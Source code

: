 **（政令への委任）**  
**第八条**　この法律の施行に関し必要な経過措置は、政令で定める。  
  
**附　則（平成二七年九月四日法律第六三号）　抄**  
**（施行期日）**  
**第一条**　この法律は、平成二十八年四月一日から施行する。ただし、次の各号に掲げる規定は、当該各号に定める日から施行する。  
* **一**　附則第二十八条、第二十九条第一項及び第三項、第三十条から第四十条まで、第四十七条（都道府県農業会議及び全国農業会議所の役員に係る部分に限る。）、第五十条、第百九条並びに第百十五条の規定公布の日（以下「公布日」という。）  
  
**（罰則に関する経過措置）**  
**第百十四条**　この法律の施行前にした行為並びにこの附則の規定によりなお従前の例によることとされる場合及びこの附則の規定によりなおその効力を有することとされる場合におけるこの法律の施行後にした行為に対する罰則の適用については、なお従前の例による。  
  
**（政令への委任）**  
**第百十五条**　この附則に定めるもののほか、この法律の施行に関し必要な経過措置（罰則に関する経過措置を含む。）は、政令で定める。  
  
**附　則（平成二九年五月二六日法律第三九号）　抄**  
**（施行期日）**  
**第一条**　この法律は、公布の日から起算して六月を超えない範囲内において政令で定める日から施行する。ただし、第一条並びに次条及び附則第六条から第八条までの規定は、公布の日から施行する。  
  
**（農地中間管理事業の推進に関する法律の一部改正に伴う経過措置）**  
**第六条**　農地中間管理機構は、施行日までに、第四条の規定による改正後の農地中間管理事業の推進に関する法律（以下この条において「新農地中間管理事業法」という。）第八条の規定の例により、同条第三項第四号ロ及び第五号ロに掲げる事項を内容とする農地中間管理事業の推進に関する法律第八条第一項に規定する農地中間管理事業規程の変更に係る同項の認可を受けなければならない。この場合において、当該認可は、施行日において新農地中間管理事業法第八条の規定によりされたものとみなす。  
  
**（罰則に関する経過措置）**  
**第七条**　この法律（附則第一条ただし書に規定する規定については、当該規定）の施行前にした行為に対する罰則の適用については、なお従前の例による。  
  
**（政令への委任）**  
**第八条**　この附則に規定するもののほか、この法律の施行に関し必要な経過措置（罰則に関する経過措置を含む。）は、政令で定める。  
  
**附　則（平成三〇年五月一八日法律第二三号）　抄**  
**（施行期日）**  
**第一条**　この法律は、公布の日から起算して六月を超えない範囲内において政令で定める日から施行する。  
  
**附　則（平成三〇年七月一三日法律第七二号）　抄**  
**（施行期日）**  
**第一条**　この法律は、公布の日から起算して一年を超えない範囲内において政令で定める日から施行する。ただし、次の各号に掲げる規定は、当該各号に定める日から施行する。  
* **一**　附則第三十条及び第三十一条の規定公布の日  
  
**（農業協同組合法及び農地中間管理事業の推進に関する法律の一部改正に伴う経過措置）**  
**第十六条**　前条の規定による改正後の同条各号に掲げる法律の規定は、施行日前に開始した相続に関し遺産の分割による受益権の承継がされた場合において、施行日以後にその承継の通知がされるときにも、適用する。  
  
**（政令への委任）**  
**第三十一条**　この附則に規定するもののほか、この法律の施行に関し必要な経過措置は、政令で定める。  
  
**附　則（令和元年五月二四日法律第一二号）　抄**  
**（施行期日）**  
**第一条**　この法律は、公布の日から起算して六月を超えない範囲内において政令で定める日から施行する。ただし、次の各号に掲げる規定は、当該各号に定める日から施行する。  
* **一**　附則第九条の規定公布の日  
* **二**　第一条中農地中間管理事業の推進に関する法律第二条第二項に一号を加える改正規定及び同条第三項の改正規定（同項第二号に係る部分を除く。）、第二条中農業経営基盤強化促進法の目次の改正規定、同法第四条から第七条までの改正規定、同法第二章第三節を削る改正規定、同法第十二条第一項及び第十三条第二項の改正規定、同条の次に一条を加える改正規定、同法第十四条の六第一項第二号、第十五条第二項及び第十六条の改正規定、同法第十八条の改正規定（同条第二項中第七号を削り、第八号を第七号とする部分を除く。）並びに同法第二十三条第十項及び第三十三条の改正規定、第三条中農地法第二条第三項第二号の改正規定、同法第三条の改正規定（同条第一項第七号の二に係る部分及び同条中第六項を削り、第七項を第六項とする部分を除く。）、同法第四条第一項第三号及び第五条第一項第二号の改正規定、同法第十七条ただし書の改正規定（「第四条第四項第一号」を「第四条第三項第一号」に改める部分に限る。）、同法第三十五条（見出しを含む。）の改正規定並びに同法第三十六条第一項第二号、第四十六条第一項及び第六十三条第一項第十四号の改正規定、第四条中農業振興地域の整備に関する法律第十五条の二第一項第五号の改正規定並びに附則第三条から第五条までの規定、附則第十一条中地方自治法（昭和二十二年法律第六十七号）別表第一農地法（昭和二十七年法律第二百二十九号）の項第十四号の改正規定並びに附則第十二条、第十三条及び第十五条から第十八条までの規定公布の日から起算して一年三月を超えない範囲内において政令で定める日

**WORK INSTRUCTIONS**
Reply with nothing except the number of lines in the listing above that include the string "なお従前の例による".

**SOLUTION FOR THIS PROBLEM**
2